1

Commentaire de saint Grégoire sur le Cantique des cantiques

Troyes, M.G.T., ms. 1869. Anchin, v. 1180-1185

Le manuscrit a été écrit et orné vraisemblablement pour l’abbé Simon d’Anchin ; son artiste se place dans le sillage des enlumineurs qui ont peint pour l’abbaye de Saint-Amand les manuscrits des Épitres de saint Grégoire (BnF, ms. lat. 2287, v. 1160-1170) et des Commentaires de Gilbert de la Porrée sur Boèce (Bibl. mun. Valenciennes, ms. 197, v. 1170-1180). Son texte, le commentaire de saint Grégoire sur le Cantique des cantiques, est disposé comme une glose et entremêlé d’une interprétation anagogique, mais le texte de saint Grégoire donne seul le sujet des seize initiales peintes.

Prologue saint Grégoire

Dans le prologue (§ 8), saint Grégoire explique sur son rouleau qu’on doit « venir de la crainte à l’honneur et parvenir de l’honneur à l’amour ». Le chapitre I s’ouvre par le baiser traditionnel du Christ et l’Église. Au verset 3 de ce chapitre, l’Église tient une palme et une grande église où l’on arrive par la porte de la foi, puis on monte par l’espérance, parcourt la large salle à manger de la charité, pénètre enfin dans la chambre à coucher de la connaissance secrète de Dieu. Le chapitre II débute par le Christ tenant une fleur (« Je suis une fleur des champs »). On saute alors au chapitre V, non pas au début mais au verset 11, et s’ensuivent treize initiales ornées ou historiées pour quinze versets, finissant au chapitre VI, 8.
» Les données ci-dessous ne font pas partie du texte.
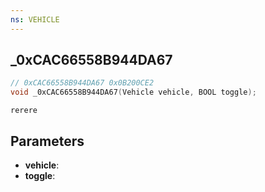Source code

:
 ```yaml
---
ns: VEHICLE
---
```

## _0xCAC66558B944DA67

```c
// 0xCAC66558B944DA67 0x0B200CE2
void _0xCAC66558B944DA67(Vehicle vehicle, BOOL toggle);
```

```
rerere  
```

## Parameters
* **vehicle**: 
* **toggle**:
On est dans le jardin des mariés et le commentaire insiste sur l’union du Christ et de l’Église. Une initiale champie (chap. V, 11) attire l’attention sur les boucles de cheveux du Christ qui sont les fidèles (fol. 162). Au fol. 163v (chap. V, 12), l’Église tient un calice et un livre, et ses yeux sont entourés de deux colombes ; Grégoire explique que les colombes sont les prêcheurs du Christ qui convertissent par les saintes Écritures. Au fol. 164v (chap. V, 13), les joues pigmentées du Christ sont assimilées aux martyrs qui versent leur sang pour la foi, et le Christ dirige le visage de l’Église vers un saint en train d’être écorché. Une initiale ornée d’un dragon signale au fol. 165v (chap. V, 13b) que les lèvres de l’Époux sont les prêcheurs. Son ventre d’ivoire (fol. 168, chap. V, 14) est « la mortalité non corrompue qui mène à l’immortalité, à la résurrection », et l’initiale présente le Christ ressuscité devant l’Église. Au fol. 172 (chap. V, 16), l’Église montre du doigt le Christ aux filles de Jérusalem, c’est-à-dire aux « âmes fidèles qui, en entendant les louanges et en voyant les bienfaits du Christ, désirent ardemment le connaître ». Au fol. 173 (chap. V, 17), la Synagogue demande à l’Église : « où est allé ton bien-aimé ? », et au fol. 174, on retrouve le bien aimé, descendu dans son jardin pour cueillir un lis (chap. VI, 1) ; l’Église le désigne à trois hommes, expliquant que c’est à travers elle, l’Église, que les fidèles sont joints au Christ par la foi et l’amour inséparable, et que le Christ les retire de la vie lorsqu’ils sont mûrs. Au fol. 176v (chap. VI, 2), le Christ embrasse l’Église qui tient une église apparemment monastique, car « la Synagogue, par la prédication de l’Église, se convertira » et aimera le Christ du même désir que l’Église. Le Christ et l’Église enlacés au fol. 177v (chap. VI, 3) sont la vision de paix céleste, l’union et la charité. Au chapitre VI, 4-6, les joues du Christ, assimilées aux moitiés d’une grenade, sont les fidèles qui se soumettent au martyre sous l’Antéchrist, en référence à l’Apocalypse et les deux témoins, souvent identifiés comme ici avec Hénoch et Élie. Deux initiales ornées closent la série, les interprétations faisant référence aux saints et aux élus (chap. VI, 7, fol. 181v et chap. VI, 8, fol. 185).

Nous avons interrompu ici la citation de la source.